= Task requirements =
State how many lines of the entries hold the string "Features", and nothing more.

[Entries taken from a collection]

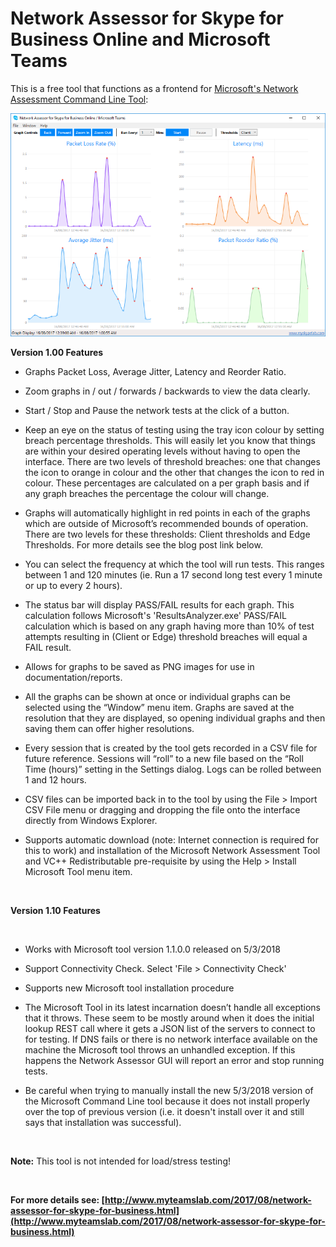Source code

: ﻿Network Assessor for Skype for Business Online and Microsoft Teams
==================================================================

            

This is a free tool that functions as a frontend for [Microsoft's Network Assessment Command Line Tool](https://www.microsoft.com/en-us/download/details.aspx?id=53885):


![Image](https://github.com/jamescussen/network-assessor-for-skype-for-business-online-and-microsoft-teams/raw/master/networkassessor1.00-screenshot-sm.png)


**Version 1.00 Features**


  *  Graphs Packet Loss, Average Jitter, Latency and Reorder Ratio. 
  *  Zoom graphs in / out / forwards / backwards to view the data clearly. 
  *  Start / Stop and Pause the network tests at the click of a button. 
  *  Keep an eye on the status of testing using the tray icon colour by setting breach percentage thresholds. This will easily let you know that things are within your desired operating levels without having to open the interface. There are two levels of threshold
 breaches: one that changes the icon to orange in colour and the other that changes the icon to red in colour. These percentages are calculated on a per graph basis and if any graph breaches the percentage the colour will change.

  *  Graphs will automatically highlight in red points in each of the graphs which are outside of Microsoft’s recommended bounds of operation. There are two levels for these thresholds: Client thresholds and Edge Thresholds. For more details see the blog
 post link below. 
  *  You can select the frequency at which the tool will run tests. This ranges between 1 and 120 minutes (ie. Run a 17 second long test every 1 minute or up to every 2 hours).

  *  The status bar will display PASS/FAIL results for each graph. This calculation follows Microsoft's 'ResultsAnalyzer.exe' PASS/FAIL calculation which is based on any graph having more than 10% of test attempts resulting in (Client or Edge) threshold breaches
 will equal a FAIL result. 
  *  Allows for graphs to be saved as PNG images for use in documentation/reports.

  *  All the graphs can be shown at once or individual graphs can be selected using the “Window” menu item. Graphs are saved at the resolution that they are displayed, so opening individual graphs and then saving them can offer higher resolutions.

  *  Every session that is created by the tool gets recorded in a CSV file for future reference. Sessions will “roll” to a new file based on the “Roll Time (hours)” setting in the Settings dialog. Logs can be rolled between 1 and 12 hours.

  *  CSV files can be imported back in to the tool by using the File > Import CSV File menu or dragging and dropping the file onto the interface directly from Windows Explorer.

  *  Supports automatic download (note: Internet connection is required for this to work) and installation of the Microsoft Network Assessment Tool and VC++ Redistributable pre-requisite by using the Help > Install Microsoft Tool menu item.


 


**Version 1.10 Features**


 


  *  Works with Microsoft tool version 1.1.0.0 released on 5/3/2018 
  *  Support Connectivity Check. Select 'File > Connectivity Check' 
  *  Supports new Microsoft tool installation procedure 
  *  The Microsoft Tool in its latest incarnation doesn’t handle all exceptions that it throws. These seem to be mostly around when it does the initial lookup REST call where it gets a JSON list of the servers to connect to for testing. If DNS fails or
 there is no network interface available on the machine the Microsoft tool throws an unhandled exception. If this happens the Network Assessor GUI will report an error and stop running tests. 

  *  Be careful when trying to manually install the new 5/3/2018 version of the Microsoft Command Line tool because it does not install properly over the top of previous version (i.e. it doesn't install over it and still says that installation was successful).


 


**Note:** This tool is not intended for load/stress testing!


 


**For more details see: [http://www.myteamslab.com/2017/08/network-assessor-for-skype-for-business.html](http://www.myteamslab.com/2017/08/network-assessor-for-skype-for-business.html)**


 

= The answer =
2